Another difficulty is that consumers are inconsistent in their preferences over a number of trial uses. Ralph Day reports that choice reversals of 40 percent are not uncommon; this has led him to conclude that consumer behavior in preference tests should be viewed as probabilistic versus deterministic. This implies that the less the differences between the test products the greater the instability of the test results.
Order bias in paired comparison tests poses yet another problem. There seems little doubt that preferences are often related to the order in which the two items are tested. Further, there is evidence that, the greater the difference between the test units, the less important the order bias. Day explains the situations:
When faced with choice between two items perceived to be similar the consumer is prone to look for clues of any sort to help him [or her] choose and may react to extraneous factors or very weak stimuli. For example, a group of thirsty people who are presented two similar or identical samples of a cola drink may have a definite tendency to report that the first item was best. However, if there are substantial differences on one or more cola attributes such as sweetness, flavor strength, or carbonation the individual can recognize this and is much less likely to be influenced by any weak stimulus associated with the testing order.
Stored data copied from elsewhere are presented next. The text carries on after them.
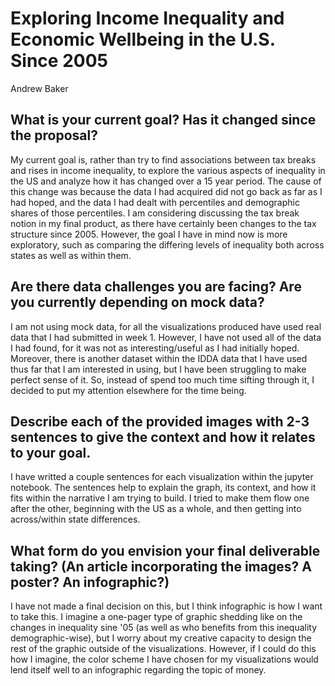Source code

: # Exploring Income Inequality and Economic Wellbeing in the U.S. Since 2005

Andrew Baker

## What is your current goal? Has it changed since the proposal?
My current goal is, rather than try to find associations between tax breaks and rises in income inequality, to explore the various aspects of inequality in the US and analyze how it has changed over a 15 year period. The cause of this change was because the data I had acquired did not go back as far as I had hoped, and the data I had dealt with percentiles and demographic shares of those percentiles. I am considering discussing the tax break notion in my final product, as there have certainly been changes to the tax structure since 2005. However, the goal I have in mind now is more exploratory, such as comparing the differing levels of inequality both across states as well as within them. 

## Are there data challenges you are facing? Are you currently depending on mock data?
I am not using mock data, for all the visualizations produced have used real data that I had submitted in week 1. However, I have not used all of the data I had found, for it was not as interesting/useful as I had initially hoped. Moreover, there is another dataset within the IDDA data that I have used thus far that I am interested in using, but I have been struggling to make perfect sense of it. So, instead of spend too much time sifting through it, I decided to put my attention elsewhere for the time being.

## Describe each of the provided images with 2-3 sentences to give the context and how it relates to your goal.
I have writted a couple sentences for each visualization within the jupyter notebook. The sentences help to explain the graph, its context, and how it fits within the narrative I am trying to build. I tried to make them flow one after the other, beginning with the US as a whole, and then getting into across/within state differences.

## What form do you envision your final deliverable taking? (An article incorporating the images? A poster? An infographic?)
I have not made a final decision on this, but I think infographic is how I want to take this. I imagine a one-pager type of graphic shedding like on the changes in inequality sine '05 (as well as who benefits from this inequality demographic-wise), but I worry about my creative capacity to design the rest of the graphic outside of the visualizations. However, if I could do this how I imagine, the color scheme I have chosen for my visualizations would lend itself well to an infographic regarding the topic of money.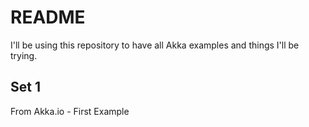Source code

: # README

I'll be using this repository to have all Akka examples and things I'll be trying.

## Set 1

From Akka.io - First Example


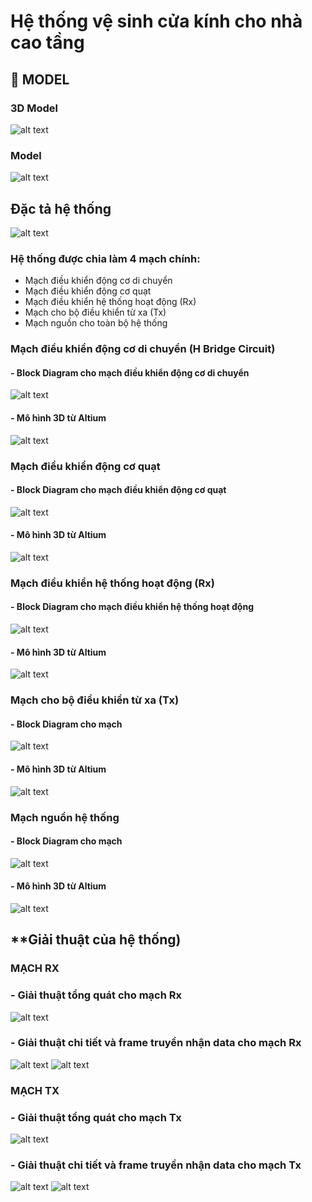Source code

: # Hệ thống vệ sinh cửa kính cho nhà cao tầng
## 🚗 **MODEL**
### 3D Model
![alt text](../Luan_Van/3D.png)
### Model 
![alt text](../Luan_Van/model.png)
## **Đặc tả hệ thống**
![alt text](../Luan_Van/Block_Diagram/dactahethong.png)
### Hệ thống được chia làm 4 mạch chính: 
- Mạch điều khiển động cơ di chuyển
- Mạch điều khiển động cơ quạt
- Mạch điều khiển hệ thống hoạt động (Rx)
- Mạch cho bộ điều khiển từ xa (Tx) 
- Mạch nguồn cho toàn bộ hệ thống
### Mạch điều khiển động cơ di chuyển (H Bridge Circuit) 
#### - Block Diagram cho mạch điều khiển động cơ di chuyển
![alt text](../Luan_Van/Block_Diagram/blockmotor.png)
#### - Mô hình 3D từ Altium
![alt text](../Luan_Van/Model/Motor.png)
### Mạch điều khiển động cơ quạt
#### - Block Diagram cho mạch điều khiển động cơ quạt
![alt text](../Luan_Van/Block_Diagram/blockmotorfan.png)
#### - Mô hình 3D từ Altium 
![alt text](../Luan_Van/Model/Motorfan.png)
### Mạch điều khiển hệ thống hoạt động (Rx)
#### - Block Diagram cho mạch điều khiển hệ thống hoạt động 
![alt text](../Luan_Van/Block_Diagram/blockRx.png)
#### - Mô hình 3D từ Altium
![alt text](../Luan_Van/Model/Rx.png)
### Mạch cho bộ điều khiển từ xa (Tx)
#### - Block Diagram cho mạch
![alt text](../Luan_Van/Block_Diagram/BlockTx.png)
#### - Mô hình 3D từ Altium 
![alt text](../Luan_Van/Model/Tx.png)
### Mạch nguồn hệ thống 
#### - Block Diagram cho mạch 
![alt text](../Luan_Van/Block_Diagram/Blockpower.png)
#### - Mô hình 3D từ Altium 
![alt text](../Luan_Van/Model/power.png)
## **Giải thuật của hệ thống)
### **MẠCH RX** 
### - Giải thuật tổng quát cho mạch Rx 
![alt text](../Luan_Van/Block_code/Rx.png)
### - Giải thuật chi tiết và frame truyền nhận data cho mạch Rx 
![alt text](../Luan_Van/Block_code/Rx_detailed.png)
![alt text](../Luan_Van/Block_code/Rx_data.png)
### **MẠCH TX** 
### - Giải thuật tổng quát cho mạch Tx 
![alt text](../Luan_Van/Block_code/Tx.png)
### - Giải thuật chi tiết và frame truyền nhận data cho mạch Tx 
![alt text](../Luan_Van/Block_code/Tx_detailed.png)
![alt text](../Luan_Van/Block_code/Tx_data.png)
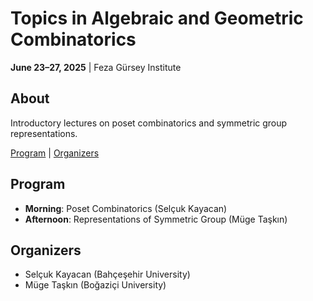 # Topics in Algebraic and Geometric Combinatorics  
**June 23–27, 2025** | Feza Gürsey Institute  

## About  
Introductory lectures on poset combinatorics and symmetric group representations.  

[Program](#program) | [Organizers](#organizers)  

## Program  
- **Morning**: Poset Combinatorics (Selçuk Kayacan)  
- **Afternoon**: Representations of Symmetric Group (Müge Taşkın)  

## Organizers  
- Selçuk Kayacan (Bahçeşehir University)  
- Müge Taşkın (Boğaziçi University)  



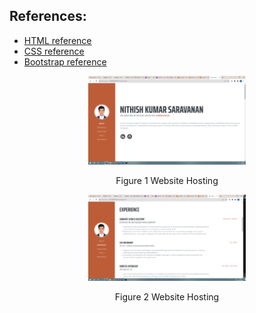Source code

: ## References:
<ul>
<li><a href="https://www.w3schools.com/html/">HTML reference</a></li>
<li><a href="https://www.w3schools.com/css/">CSS reference</a></li>
<li><a href="https://getbootstrap.com/docs/4.0/content/tables/">Bootstrap reference</a></li>
</ul>

<p align="center">
<img src="images/website_serving1.png" height="50%" width="50%">
</p>
<p align="center">Figure 1 Website Hosting</p>

<p align="center">
<img src="images/website_serving2.png" height="50%" width="50%">
</p>
<p align="center">Figure 2 Website Hosting</p>
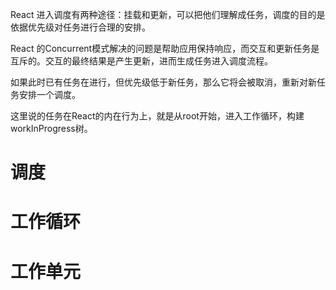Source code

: React 进入调度有两种途径：挂载和更新，可以把他们理解成任务，调度的目的是依据优先级对任务进行合理的安排。

React 的Concurrent模式解决的问题是帮助应用保持响应，而交互和更新任务是互斥的。交互的最终结果是产生更新，进而生成任务进入调度流程。

如果此时已有任务在进行，但优先级低于新任务，那么它将会被取消，重新对新任务安排一个调度。

这里说的任务在React的内在行为上，就是从root开始，进入工作循环，构建workInProgress树。

# 调度

# 工作循环

# 工作单元

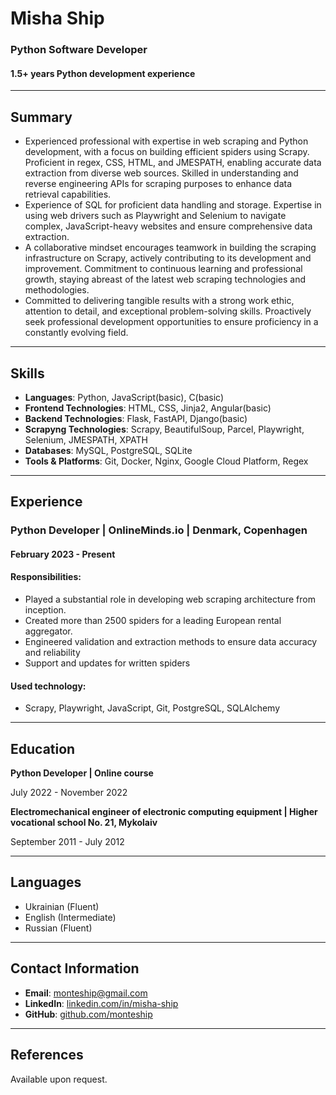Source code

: # Misha Ship
### Python Software Developer
#### 1.5+ years Python development experience

---

## Summary
- Experienced professional with expertise in web scraping and Python development, with a focus on building efficient spiders using Scrapy. Proficient in regex, CSS, HTML, and JMESPATH, enabling accurate data extraction from diverse web sources. Skilled in understanding and reverse engineering APIs for scraping purposes to enhance data retrieval capabilities.
- Experience of SQL for proficient data handling and storage. Expertise in using web drivers such as Playwright and Selenium to navigate complex, JavaScript-heavy websites and ensure comprehensive data extraction.
- A collaborative mindset encourages teamwork in building the scraping infrastructure on Scrapy, actively contributing to its development and improvement. Commitment to continuous learning and professional growth, staying abreast of the latest web scraping technologies and methodologies.
- Committed to delivering tangible results with a strong work ethic, attention to detail, and exceptional problem-solving skills. Proactively seek professional development opportunities to ensure proficiency in a constantly evolving field.

---

## Skills
- **Languages**: Python, JavaScript(basic), C(basic)
- **Frontend Technologies**: HTML, CSS, Jinja2, Angular(basic)
- **Backend Technologies**: Flask, FastAPI, Django(basic)
- **Scrapyng Technologies**: Scrapy, BeautifulSoup, Parcel, Playwright, Selenium, JMESPATH, XPATH
- **Databases**: MySQL, PostgreSQL, SQLite
- **Tools & Platforms**: Git, Docker, Nginx, Google Cloud Platform, Regex

---

## Experience

### Python Developer | OnlineMinds.io | Denmark, Copenhagen
#### February 2023 - Present
#### Responsibilities:
- Played a substantial role in developing web scraping architecture from inception.
- Created more than 2500 spiders for a leading European rental aggregator.
- Engineered validation and extraction methods to ensure data accuracy and reliability
- Support and updates for written spiders
#### Used technology:
- Scrapy, Playwright, JavaScript, Git, PostgreSQL, SQLAlchemy

---

## Education
**Python Developer | Online course**

July 2022 - November 2022

**Electromechanical engineer of electronic computing equipment |  Higher vocational school No. 21, Mykolaiv**

September 2011 - July 2012

---
<!--
## Projects
### E-commerce Website
- Developed a full-stack e-commerce website using React.js and Node.js, integrating payment processing and order management functionality.
- Utilized MongoDB for data storage and implemented user authentication using JWT tokens.

### Task Management Application
- Designed and implemented a task management application using Angular and Spring Boot, allowing users to create, assign, and track tasks within a team environment.
- Integrated with a MySQL database for storing task-related data and utilized Hibernate for object-relational mapping.

---
-->
## Languages
- Ukrainian (Fluent)
- English (Intermediate)
- Russian (Fluent)

---

## Contact Information
- **Email**: monteship@gmail.com
- **LinkedIn**: [linkedin.com/in/misha-ship](https://www.linkedin.com/in/misha-ship-383329204/)
- **GitHub**: [github.com/monteship](https://github.com/monteship)

---

## References
Available upon request.

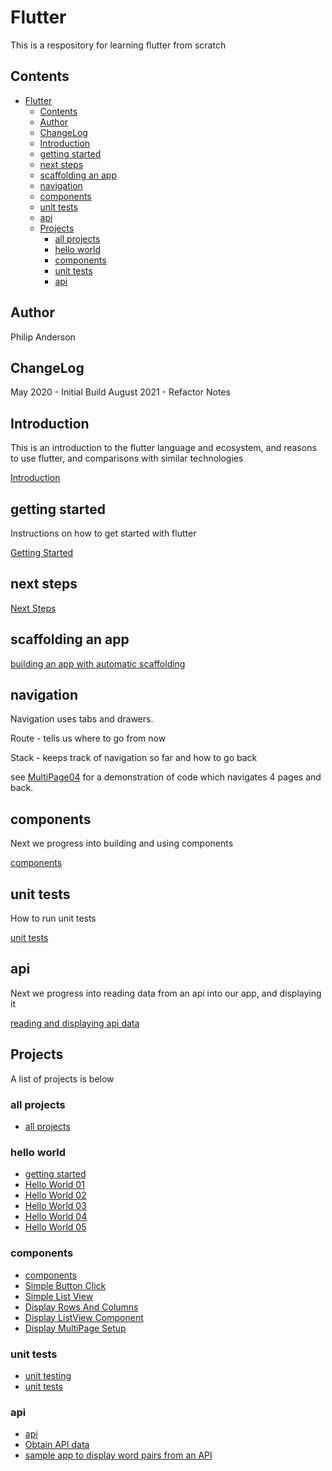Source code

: # Flutter

This is a respository for learning flutter from scratch
## Contents

- [Flutter](#flutter)
  - [Contents](#contents)
  - [Author](#author)
  - [ChangeLog](#changelog)
  - [Introduction](#introduction)
  - [getting started](#getting-started)
  - [next steps](#next-steps)
  - [scaffolding an app](#scaffolding-an-app)
  - [navigation](#navigation)
  - [components](#components)
  - [unit tests](#unit-tests)
  - [api](#api)
  - [Projects](#projects)
    - [all projects](#all-projects)
    - [hello world](#hello-world)
    - [components](#components-1)
    - [unit tests](#unit-tests-1)
    - [api](#api-1)


## Author

Philip Anderson 

## ChangeLog

May 2020 - Initial Build
August 2021 - Refactor Notes


## Introduction

This is an introduction to the flutter language and ecosystem, and reasons to use flutter, and comparisons with similar technologies

[Introduction](notes/introduction.md)


## getting started

Instructions on how to get started with flutter

[Getting Started](notes/getting-started.md)

## next steps

[Next Steps](notes/next-steps.md)

## scaffolding an app

[building an app with automatic scaffolding](notes/scaffolding.md)

## navigation

Navigation uses tabs and drawers.

Route - tells us where to go from now

Stack - keeps track of navigation so far and how to go back

see [MultiPage04](Projects/MultiPage04) for a demonstration of code which navigates 4 pages and back.


## components 

Next we progress into building and using components

[components](notes/components.md)

## unit tests

How to run unit tests

[unit tests](notes/unit-testing.md)

## api

Next we progress into reading data from an api into our app, and displaying it

[reading and displaying api data](notes/api.md)

## Projects

A list of projects is below

### all projects 

- [all projects](projects)
### hello world 

- [getting started](notes/getting-started.md)
- [Hello World 01](projects/HelloWorld01)
- [Hello World 02](projects/HelloWorld02)
- [Hello World 03](projects/HelloWorld03)
- [Hello World 04](projects/HelloWorld04)
- [Hello World 05](projects/HelloWorld05)

### components 

- [components](notes/components.md)
- [Simple Button Click](projects/ButtonClick01)
- [Simple List View](projects/ListView01)
- [Display Rows And Columns](projects/RowsAndColumns01)
- [Display ListView Component](projects/ListView01)
- [Display MultiPage Setup](projects/MultiPage01)

### unit tests
- [unit testing](notes/unit-testing.md)
- [unit tests](projects/UnitTest01)

### api 

- [api](notes/api.md)
- [Obtain API data](projects/API01)
- [sample app to display word pairs from an API](projects/WordPair01)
Based on an evaluation of the results from some 50 paired comparison product tests, their data indicate a clear bias in favor of the product tried first and, especially, when the rating of the first item is accomplished prior to testing the second. They conclude there is no easy solution to the problem – since juxta-positioning products, undertaking sequential placement test, introducing a third product to be used as a reference point for the two least items, and use of an experimental design in which products are tested against themselves do not remove the difficulties and, in some cases, further confound the test situation. They advocate controlling the order of trial, but allowing respondents to try both products before committing themselves to any responses. A monadic rating of products after both products have been tried would be free of the “warming up” phenomenon between first and second trails and would thus allow an estimation of order bias, product preference and interaction. The danger is that, if interaction is identified, one may not be able to interpret any of the data.